Должно быть, Рафаэль ей поверил. Во всяком случае, когда он выходил от нас, лицо у него было иссиня-белое, цвета простокваши, а руки тряслись, и ему пришлось засунуть их поглубже в карманы.
– Любого мерзавца, который вздумает впутывать в эти грязные дела моих детей, я убью не раздумывая! – пригрозила ему мать напоследок.
Он вздрогнул, словно в него попали ядовитой стрелой.
– Убью любого из вас, мерзавцев! – повторила она, хотя Рафаэль был уже у ворот и вряд ли слышал ее; он почти бежал, низко опустив голову, словно в лицо ему дул сильный ветер.
Таковы были те слова, которые после против нас же и обернулись, породив настоящую охоту на нашу семью.
Мать потом весь день была на редкость злой. Даже Полю досталось от ее языка, когда
– П-п-про… п-п-прос-стит-т-т-т-е, я п-п-просто…
– Да говори ты как следует, кретин чертов! – заорала мать срывающимся от злости голосом.
Мне показалось, что на мгновение в глазах Поля, всегда таких кротких, мелькнуло нечто дикое, даже свирепое. Он резко повернулся и, не издав больше ни звука, прыжками понесся к Луаре, на бегу выкрикивая что-то странное, протяжное, больше похожее на отчаянное улюлюканье.
– Скатертью дорога! – бросила мать ему вслед и захлопнула дверь.
– Зачем ты так? – упрекнула я мать, сердито глядя ей в спину. – Поль же не виноват, что заикается.
Она повернулась и посмотрела на меня; глаза у нее были совершенно непроницаемые, как черные агаты.
– Ну, ты-то, конечно, на его стороне, – каким-то тусклым голосом промолвила она. – Небось случись тебе выбирать между мной и фашистом, так ты предпочтешь фашиста.
3
Вот после этого нам и начали подбрасывать письма.
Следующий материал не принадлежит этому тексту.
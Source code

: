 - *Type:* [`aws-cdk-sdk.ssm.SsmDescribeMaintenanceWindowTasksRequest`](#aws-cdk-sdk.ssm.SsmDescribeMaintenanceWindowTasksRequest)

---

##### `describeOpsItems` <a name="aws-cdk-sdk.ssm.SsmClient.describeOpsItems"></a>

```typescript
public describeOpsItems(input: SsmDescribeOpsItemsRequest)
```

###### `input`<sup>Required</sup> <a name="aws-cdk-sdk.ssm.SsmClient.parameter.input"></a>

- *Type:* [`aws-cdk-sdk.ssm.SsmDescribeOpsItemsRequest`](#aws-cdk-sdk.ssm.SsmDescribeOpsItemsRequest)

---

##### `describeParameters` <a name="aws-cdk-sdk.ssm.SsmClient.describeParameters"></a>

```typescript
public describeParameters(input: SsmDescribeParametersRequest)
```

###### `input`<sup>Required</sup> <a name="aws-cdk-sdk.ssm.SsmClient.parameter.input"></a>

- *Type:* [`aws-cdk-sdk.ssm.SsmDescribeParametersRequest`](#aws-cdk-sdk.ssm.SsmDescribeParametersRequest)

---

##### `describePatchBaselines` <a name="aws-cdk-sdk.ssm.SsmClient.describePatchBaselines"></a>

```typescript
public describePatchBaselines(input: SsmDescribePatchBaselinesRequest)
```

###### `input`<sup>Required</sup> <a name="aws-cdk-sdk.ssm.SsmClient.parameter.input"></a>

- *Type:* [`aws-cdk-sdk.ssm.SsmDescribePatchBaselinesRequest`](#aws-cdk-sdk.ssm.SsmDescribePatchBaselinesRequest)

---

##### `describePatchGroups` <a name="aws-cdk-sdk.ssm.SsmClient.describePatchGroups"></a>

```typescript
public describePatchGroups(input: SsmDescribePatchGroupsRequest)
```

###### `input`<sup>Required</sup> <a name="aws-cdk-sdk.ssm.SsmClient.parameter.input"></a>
Сперва под дверь подсунули сразу три. Все они были написаны кое-как на одинаковой почтовой бумаге в синюю линейку. Я случайно увидела, как мать подняла одно из посланий, но, заметив меня, тут же смяла его, сунула в карман фартука и грозно велела, чтоб я немедленно шла на кухню, чтоб духу моего тут не было, чтоб я взяла мыло и вымылась как следует, чтоб я всю себя хорошенько оттерла. И в голосе у нее звучали такие нотки, что я сразу вспомнила о запахе апельсина и о мешочке с заветными шкурками; в общем, я поспешила ретироваться, но про письмо не забыла, а значительно позже обнаружила его в материном альбоме. Оно было вклеено между рецептом boudin noir [72] и вырезкой из журнала, в которой давался совет, как выводить следы ваксы, и, конечно, я сразу его узнала.
72
Черная кровяная колбаса (фр.).
«Нам все на ваш щёт извесна, – было написано вкривь и вкось мелкими дрожащими буковками. – Мы за вами слидили и знаим как следуит поступать со всякими колабрацинистами». Под этими строками мать размашисто написала красным карандашом: «Писать бы сперва выучились, ха-ха!», но эти слова, как ни странно, выглядели какими-то слишком яркими, слишком красными, словно она изо всех сил стремилась показать, что эти послания ничуть ее не трогают. Разумеется, она никогда с нами не обсуждала их, но теперь-то я понимаю, что зачастую ее резкие смены настроения как раз и были связаны с получением подобных писем. Во второй записке, тоже вклеенной матерью в альбом, был явный намек на то, что автору кое-что известно о наших встречах с Томасом.
«Видали мы тваих щенков с этим фрицем так что ни пытайся даже атрицать. Знаим какую игру ты зативаишь. Нибось думаишь больно умная стала умней всех ну так ни думай падстилка вонючих бошей а щенки тваи немцам прадукты прадают! Что, съела?»
Написать такое мог кто угодно. Ошибок, конечно, тьма и почерк корявый, но чей? Вполне возможно, кого-то из наших деревенских. Мать стала вести себя совсем уж странно: большую часть дня сидела дома, взаперти, и на каждого прохожего посматривала с подозрением, граничившим с паранойей.